Russian President Vladimir Putin has stepped up the pace of his invading forces’ drive to seize more territory in the Donetsk region of Ukraine through “meat wave” frontal assaults. The Ukrainian defenders, stretched and outgunned but motivated and determined to defend the sovereignty of their country, are inflicting the heaviest losses of the war on Moscow’s troops.
Part of Putin’s motivation is President-elect Donald Trump’s stated aim to use Washington’s substantial if declining weight in world politics to press the two sides into talks to end hostilities.
The U.S. rulers have sought to keep their options open to best advance their own strategic interests in the region by providing Kyiv with just enough arms to forestall defeat, but not enough to win. In mid-November, the outgoing Joseph Biden administration eased its limits on Kyiv using long-range U.S. missiles against military targets on Russian territory, after a year’s hesitation. But this only applies in the Kursk region of western Russia, where Kyiv made an incursion and has held most of the ground it seized.
A counteroffensive by 40,000 Russian troops, reinforced by some 10,000 North Korean soldiers, is trying to dislodge Kyiv’s forces there. The Ukrainian-held Russian terrain would be a lever for Kyiv in any negotiations over Moscow’s occupation of 18% of Ukraine’s territory.
In its ongoing effort to target civilians, Moscow launched 120 missiles and 90 drones against Ukrainian cities Nov. 16-17. The majority were shot down but the airstrikes killed at least seven people and severely damaged parts of Ukraine’s already weakened electrical system.
The tactics of the Russian army brass in Kursk and on the front in southeastern Ukraine are now costing 1,500 to 2,000 troops killed and severely wounded a day. There have been over 700,000 Russian casualties since Putin’s invasion began in February 2022.

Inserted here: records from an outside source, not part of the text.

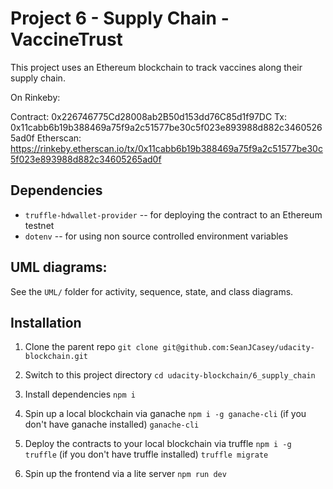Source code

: # Project 6 - Supply Chain - VaccineTrust

This project uses an Ethereum blockchain to track vaccines along their supply chain.

On Rinkeby:

Contract: 0x226746775Cd28008ab2B50d153dd76C85d1f97DC
Tx: 0x11cabb6b19b388469a75f9a2c51577be30c5f023e893988d882c34605265ad0f
Etherscan: https://rinkeby.etherscan.io/tx/0x11cabb6b19b388469a75f9a2c51577be30c5f023e893988d882c34605265ad0f

## Dependencies

* `truffle-hdwallet-provider` -- for deploying the contract to an Ethereum testnet
* `dotenv` -- for using non source controlled environment variables

## UML diagrams:

See the `UML/` folder for activity, sequence, state, and class diagrams.

## Installation

1. Clone the parent repo
`git clone git@github.com:SeanJCasey/udacity-blockchain.git`

2. Switch to this project directory
`cd udacity-blockchain/6_supply_chain`

3. Install dependencies
`npm i`

4. Spin up a local blockchain via ganache
`npm i -g ganache-cli` (if you don't have ganache installed)
`ganache-cli`

5. Deploy the contracts to your local blockchain via truffle
`npm i -g truffle` (if you don't have truffle installed)
`truffle migrate`

6. Spin up the frontend via a lite server
`npm run dev`
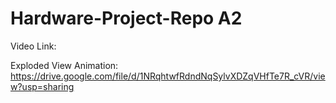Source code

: # Hardware-Project-Repo A2

Video Link: 

Exploded View Animation: https://drive.google.com/file/d/1NRqhtwfRdndNqSylvXDZqVHfTe7R_cVR/view?usp=sharing




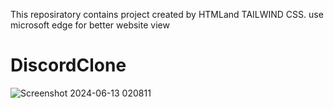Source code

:This reposiratory contains project created by HTMLand TAILWIND CSS.
use microsoft edge for better website view 

# DiscordClone


![Screenshot 2024-06-13 020811](https://github.com/user-attachments/assets/b0904adc-5508-4421-9206-cf52d980e3ba)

Russian marines suffered disastrous losses from their first attempt to retake the settlement of Novoivanovka from Kyiv’s forces in Kursk. But their commanders stubbornly continued the same type of assault another five times. Losses surged into the hundreds as Ukrainian defenders knew exactly what to expect.
According to a Nov. 16 Euromaidan report, the riverbanks near the township’s only bridge were “littered with dead Russian soldiers and destroyed armored vehicles.” Other elite Russian forces elsewhere have also suffered sizable losses at the hands of tenacious Ukrainian defenders.
Russian soldiers’ relatives protest
Although anti-war protesters now face immediate arrest in Russia, some 20 wives, mothers and daughters of mobilized conscripts protested outside the Ministry of Defense building in Moscow Sept. 21, the second anniversary of Putin’s unpopular mass draft. They insisted Russian Defense Minister Andrei Belousov meet their demand that mobilized reservists, who have spent two years at the front, be brought home.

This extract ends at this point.